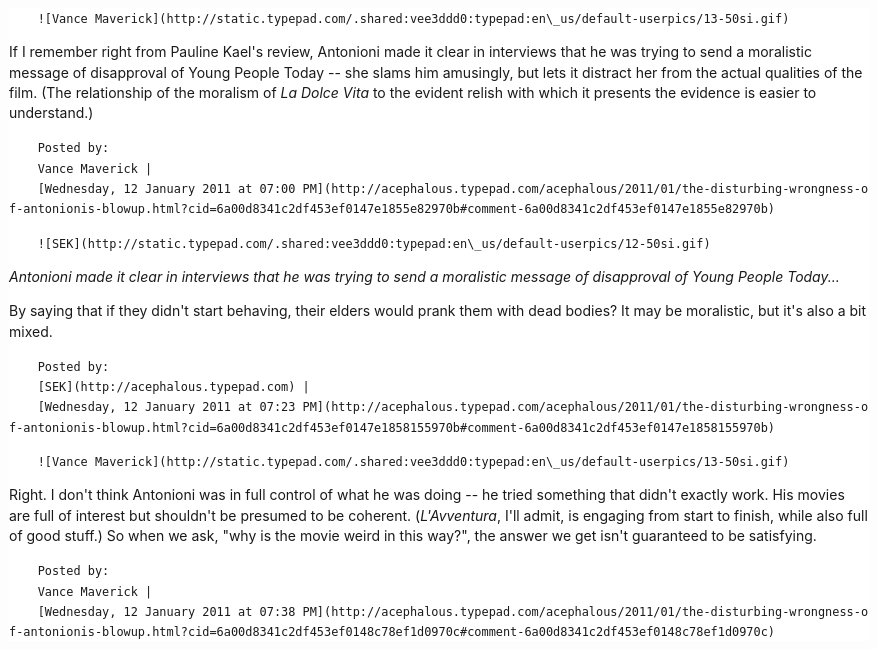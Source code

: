 	

		![Vance Maverick](http://static.typepad.com/.shared:vee3ddd0:typepad:en\_us/default-userpics/13-50si.gif)
	

	

		

If I remember right from Pauline Kael's review, Antonioni made it clear in interviews that he was trying to send a moralistic message of disapproval of Young People Today -- she slams him amusingly, but lets it distract her from the actual qualities of the film. (The relationship of the moralism of _La Dolce Vita_ to the evident relish with which it presents the evidence is easier to understand.)

	

		Posted by:
		Vance Maverick |
		[Wednesday, 12 January 2011 at 07:00 PM](http://acephalous.typepad.com/acephalous/2011/01/the-disturbing-wrongness-of-antonionis-blowup.html?cid=6a00d8341c2df453ef0147e1855e82970b#comment-6a00d8341c2df453ef0147e1855e82970b)

[]()

	

		![SEK](http://static.typepad.com/.shared:vee3ddd0:typepad:en\_us/default-userpics/12-50si.gif)
	

	

		

_Antonioni made it clear in interviews that he was trying to send a moralistic message of disapproval of Young People Today..._

By saying that if they didn't start behaving, their elders would prank them with dead bodies?  It may be moralistic, but it's also a bit mixed.

	

		Posted by:
		[SEK](http://acephalous.typepad.com) |
		[Wednesday, 12 January 2011 at 07:23 PM](http://acephalous.typepad.com/acephalous/2011/01/the-disturbing-wrongness-of-antonionis-blowup.html?cid=6a00d8341c2df453ef0147e1858155970b#comment-6a00d8341c2df453ef0147e1858155970b)

[]()

	

		![Vance Maverick](http://static.typepad.com/.shared:vee3ddd0:typepad:en\_us/default-userpics/13-50si.gif)
	

	

		

Right. I don't think Antonioni was in full control of what he was doing -- he tried something that didn't exactly work. His movies are full of interest but shouldn't be presumed to be coherent. (_L'Avventura_, I'll admit, is engaging from start to finish, while also full of good stuff.) So when we ask, "why is the movie weird in this way?", the answer we get isn't guaranteed to be satisfying.

	

		Posted by:
		Vance Maverick |
		[Wednesday, 12 January 2011 at 07:38 PM](http://acephalous.typepad.com/acephalous/2011/01/the-disturbing-wrongness-of-antonionis-blowup.html?cid=6a00d8341c2df453ef0148c78ef1d0970c#comment-6a00d8341c2df453ef0148c78ef1d0970c)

--------------------

→ Task prompt: With the pictures removed, please retype each record exactly.

→ Answer for this exercise:
Source code

: 	

		![Vance Maverick](http://static.typepad.com/.shared:vee3ddd0:typepad:en\_us/default-userpics/13-50si.gif)
	

	

		

If I remember right from Pauline Kael's review, Antonioni made it clear in interviews that he was trying to send a moralistic message of disapproval of Young People Today -- she slams him amusingly, but lets it distract her from the actual qualities of the film. (The relationship of the moralism of _La Dolce Vita_ to the evident relish with which it presents the evidence is easier to understand.)

	

		Posted by:
		Vance Maverick |
		[Wednesday, 12 January 2011 at 07:00 PM](http://acephalous.typepad.com/acephalous/2011/01/the-disturbing-wrongness-of-antonionis-blowup.html?cid=6a00d8341c2df453ef0147e1855e82970b#comment-6a00d8341c2df453ef0147e1855e82970b)

[]()

	

		![SEK](http://static.typepad.com/.shared:vee3ddd0:typepad:en\_us/default-userpics/12-50si.gif)
	

	

		

_Antonioni made it clear in interviews that he was trying to send a moralistic message of disapproval of Young People Today..._

By saying that if they didn't start behaving, their elders would prank them with dead bodies?  It may be moralistic, but it's also a bit mixed.

	

		Posted by:
		[SEK](http://acephalous.typepad.com) |
		[Wednesday, 12 January 2011 at 07:23 PM](http://acephalous.typepad.com/acephalous/2011/01/the-disturbing-wrongness-of-antonionis-blowup.html?cid=6a00d8341c2df453ef0147e1858155970b#comment-6a00d8341c2df453ef0147e1858155970b)

[]()

	

		![Vance Maverick](http://static.typepad.com/.shared:vee3ddd0:typepad:en\_us/default-userpics/13-50si.gif)
	

	

		

Right. I don't think Antonioni was in full control of what he was doing -- he tried something that didn't exactly work. His movies are full of interest but shouldn't be presumed to be coherent. (_L'Avventura_, I'll admit, is engaging from start to finish, while also full of good stuff.) So when we ask, "why is the movie weird in this way?", the answer we get isn't guaranteed to be satisfying.

	

		Posted by:
		Vance Maverick |
		[Wednesday, 12 January 2011 at 07:38 PM](http://acephalous.typepad.com/acephalous/2011/01/the-disturbing-wrongness-of-antonionis-blowup.html?cid=6a00d8341c2df453ef0148c78ef1d0970c#comment-6a00d8341c2df453ef0148c78ef1d0970c)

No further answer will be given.